About this exercise: Please write out the data that follows, word for word.

Provided data:
□ □ □ □ □ □ □
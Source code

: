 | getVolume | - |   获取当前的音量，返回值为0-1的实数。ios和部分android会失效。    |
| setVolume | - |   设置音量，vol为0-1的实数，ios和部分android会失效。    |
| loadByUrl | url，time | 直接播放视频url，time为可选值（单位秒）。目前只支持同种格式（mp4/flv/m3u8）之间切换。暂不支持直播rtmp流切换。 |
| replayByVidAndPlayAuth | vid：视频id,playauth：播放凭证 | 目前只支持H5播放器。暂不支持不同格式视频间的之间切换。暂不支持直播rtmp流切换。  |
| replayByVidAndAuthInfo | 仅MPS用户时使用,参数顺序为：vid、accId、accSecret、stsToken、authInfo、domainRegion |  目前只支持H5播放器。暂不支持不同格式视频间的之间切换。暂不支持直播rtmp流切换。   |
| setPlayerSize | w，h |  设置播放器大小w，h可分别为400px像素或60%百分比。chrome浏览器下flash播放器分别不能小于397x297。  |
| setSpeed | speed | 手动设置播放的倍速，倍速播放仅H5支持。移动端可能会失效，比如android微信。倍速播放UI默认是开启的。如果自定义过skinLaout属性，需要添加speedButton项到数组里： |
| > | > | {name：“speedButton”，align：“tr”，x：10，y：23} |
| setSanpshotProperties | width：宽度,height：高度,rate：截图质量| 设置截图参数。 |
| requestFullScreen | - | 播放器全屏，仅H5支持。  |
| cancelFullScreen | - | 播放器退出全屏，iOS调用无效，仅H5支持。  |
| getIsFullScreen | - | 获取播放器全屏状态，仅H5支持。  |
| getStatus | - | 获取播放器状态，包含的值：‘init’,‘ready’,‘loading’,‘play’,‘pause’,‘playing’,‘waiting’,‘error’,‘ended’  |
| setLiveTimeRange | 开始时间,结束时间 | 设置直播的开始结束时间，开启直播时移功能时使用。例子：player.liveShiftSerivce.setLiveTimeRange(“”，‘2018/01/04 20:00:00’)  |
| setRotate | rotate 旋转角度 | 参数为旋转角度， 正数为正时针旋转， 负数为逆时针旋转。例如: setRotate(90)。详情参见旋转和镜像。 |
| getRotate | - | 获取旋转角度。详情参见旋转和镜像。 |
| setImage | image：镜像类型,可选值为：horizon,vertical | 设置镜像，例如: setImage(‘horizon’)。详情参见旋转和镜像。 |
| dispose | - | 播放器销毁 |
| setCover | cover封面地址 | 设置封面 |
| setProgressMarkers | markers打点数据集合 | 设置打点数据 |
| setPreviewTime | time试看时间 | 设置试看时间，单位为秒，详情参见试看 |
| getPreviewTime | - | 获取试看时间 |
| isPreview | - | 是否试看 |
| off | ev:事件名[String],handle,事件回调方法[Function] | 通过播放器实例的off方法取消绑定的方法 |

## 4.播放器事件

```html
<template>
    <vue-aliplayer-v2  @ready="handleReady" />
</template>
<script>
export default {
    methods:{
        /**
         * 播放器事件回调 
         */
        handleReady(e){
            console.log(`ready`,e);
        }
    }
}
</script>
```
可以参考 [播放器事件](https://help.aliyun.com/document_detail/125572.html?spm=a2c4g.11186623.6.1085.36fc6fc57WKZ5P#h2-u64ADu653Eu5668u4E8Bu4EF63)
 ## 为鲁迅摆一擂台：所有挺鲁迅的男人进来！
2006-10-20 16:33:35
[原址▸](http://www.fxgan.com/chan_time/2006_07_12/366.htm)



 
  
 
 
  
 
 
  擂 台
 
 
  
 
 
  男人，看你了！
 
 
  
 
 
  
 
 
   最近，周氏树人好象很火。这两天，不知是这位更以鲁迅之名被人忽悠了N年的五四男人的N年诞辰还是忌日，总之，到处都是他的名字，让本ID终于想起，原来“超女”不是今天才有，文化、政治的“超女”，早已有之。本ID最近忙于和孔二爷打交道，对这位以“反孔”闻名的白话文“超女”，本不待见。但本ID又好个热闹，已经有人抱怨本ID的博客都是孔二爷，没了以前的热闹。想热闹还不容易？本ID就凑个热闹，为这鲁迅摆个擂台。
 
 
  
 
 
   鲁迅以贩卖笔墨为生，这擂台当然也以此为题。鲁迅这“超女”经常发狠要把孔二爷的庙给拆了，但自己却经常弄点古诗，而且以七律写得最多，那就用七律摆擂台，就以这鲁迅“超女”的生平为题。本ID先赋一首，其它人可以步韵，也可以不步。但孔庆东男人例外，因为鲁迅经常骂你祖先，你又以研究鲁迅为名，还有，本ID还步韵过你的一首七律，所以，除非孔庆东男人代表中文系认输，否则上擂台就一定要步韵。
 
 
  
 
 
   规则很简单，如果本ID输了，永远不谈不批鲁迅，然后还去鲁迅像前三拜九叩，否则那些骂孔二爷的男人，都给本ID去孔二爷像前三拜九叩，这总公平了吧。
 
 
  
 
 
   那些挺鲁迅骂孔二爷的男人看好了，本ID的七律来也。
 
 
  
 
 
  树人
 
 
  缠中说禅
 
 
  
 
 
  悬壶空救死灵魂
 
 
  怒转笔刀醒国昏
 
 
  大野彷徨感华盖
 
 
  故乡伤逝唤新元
□ □ □ □ □ □ □
Expected output:
Source code

: | getVolume | - |   获取当前的音量，返回值为0-1的实数。ios和部分android会失效。    |
| setVolume | - |   设置音量，vol为0-1的实数，ios和部分android会失效。    |
| loadByUrl | url，time | 直接播放视频url，time为可选值（单位秒）。目前只支持同种格式（mp4/flv/m3u8）之间切换。暂不支持直播rtmp流切换。 |
| replayByVidAndPlayAuth | vid：视频id,playauth：播放凭证 | 目前只支持H5播放器。暂不支持不同格式视频间的之间切换。暂不支持直播rtmp流切换。  |
| replayByVidAndAuthInfo | 仅MPS用户时使用,参数顺序为：vid、accId、accSecret、stsToken、authInfo、domainRegion |  目前只支持H5播放器。暂不支持不同格式视频间的之间切换。暂不支持直播rtmp流切换。   |
| setPlayerSize | w，h |  设置播放器大小w，h可分别为400px像素或60%百分比。chrome浏览器下flash播放器分别不能小于397x297。  |
| setSpeed | speed | 手动设置播放的倍速，倍速播放仅H5支持。移动端可能会失效，比如android微信。倍速播放UI默认是开启的。如果自定义过skinLaout属性，需要添加speedButton项到数组里： |
| > | > | {name：“speedButton”，align：“tr”，x：10，y：23} |
| setSanpshotProperties | width：宽度,height：高度,rate：截图质量| 设置截图参数。 |
| requestFullScreen | - | 播放器全屏，仅H5支持。  |
| cancelFullScreen | - | 播放器退出全屏，iOS调用无效，仅H5支持。  |
| getIsFullScreen | - | 获取播放器全屏状态，仅H5支持。  |
| getStatus | - | 获取播放器状态，包含的值：‘init’,‘ready’,‘loading’,‘play’,‘pause’,‘playing’,‘waiting’,‘error’,‘ended’  |
| setLiveTimeRange | 开始时间,结束时间 | 设置直播的开始结束时间，开启直播时移功能时使用。例子：player.liveShiftSerivce.setLiveTimeRange(“”，‘2018/01/04 20:00:00’)  |
| setRotate | rotate 旋转角度 | 参数为旋转角度， 正数为正时针旋转， 负数为逆时针旋转。例如: setRotate(90)。详情参见旋转和镜像。 |
| getRotate | - | 获取旋转角度。详情参见旋转和镜像。 |
| setImage | image：镜像类型,可选值为：horizon,vertical | 设置镜像，例如: setImage(‘horizon’)。详情参见旋转和镜像。 |
| dispose | - | 播放器销毁 |
| setCover | cover封面地址 | 设置封面 |
| setProgressMarkers | markers打点数据集合 | 设置打点数据 |
| setPreviewTime | time试看时间 | 设置试看时间，单位为秒，详情参见试看 |
| getPreviewTime | - | 获取试看时间 |
| isPreview | - | 是否试看 |
| off | ev:事件名[String],handle,事件回调方法[Function] | 通过播放器实例的off方法取消绑定的方法 |

## 4.播放器事件

```html
<template>
    <vue-aliplayer-v2  @ready="handleReady" />
</template>
<script>
export default {
    methods:{
        /**
         * 播放器事件回调 
         */
        handleReady(e){
            console.log(`ready`,e);
        }
    }
}
</script>
```
可以参考 [播放器事件](https://help.aliyun.com/document_detail/125572.html?spm=a2c4g.11186623.6.1085.36fc6fc57WKZ5P#h2-u64ADu653Eu5668u4E8Bu4EF63)
 ## 为鲁迅摆一擂台：所有挺鲁迅的男人进来！
2006-10-20 16:33:35
[原址▸](http://www.fxgan.com/chan_time/2006_07_12/366.htm)



 
  
 
 
  
 
 
  擂 台
 
 
  
 
 
  男人，看你了！
 
 
  
 
 
  
 
 
   最近，周氏树人好象很火。这两天，不知是这位更以鲁迅之名被人忽悠了N年的五四男人的N年诞辰还是忌日，总之，到处都是他的名字，让本ID终于想起，原来“超女”不是今天才有，文化、政治的“超女”，早已有之。本ID最近忙于和孔二爷打交道，对这位以“反孔”闻名的白话文“超女”，本不待见。但本ID又好个热闹，已经有人抱怨本ID的博客都是孔二爷，没了以前的热闹。想热闹还不容易？本ID就凑个热闹，为这鲁迅摆个擂台。
 
 
  
 
 
   鲁迅以贩卖笔墨为生，这擂台当然也以此为题。鲁迅这“超女”经常发狠要把孔二爷的庙给拆了，但自己却经常弄点古诗，而且以七律写得最多，那就用七律摆擂台，就以这鲁迅“超女”的生平为题。本ID先赋一首，其它人可以步韵，也可以不步。但孔庆东男人例外，因为鲁迅经常骂你祖先，你又以研究鲁迅为名，还有，本ID还步韵过你的一首七律，所以，除非孔庆东男人代表中文系认输，否则上擂台就一定要步韵。
 
 
  
 
 
   规则很简单，如果本ID输了，永远不谈不批鲁迅，然后还去鲁迅像前三拜九叩，否则那些骂孔二爷的男人，都给本ID去孔二爷像前三拜九叩，这总公平了吧。
 
 
  
 
 
   那些挺鲁迅骂孔二爷的男人看好了，本ID的七律来也。
 
 
  
 
 
  树人
 
 
  缠中说禅
 
 
  
 
 
  悬壶空救死灵魂
 
 
  怒转笔刀醒国昏
 
 
  大野彷徨感华盖
 
 
  故乡伤逝唤新元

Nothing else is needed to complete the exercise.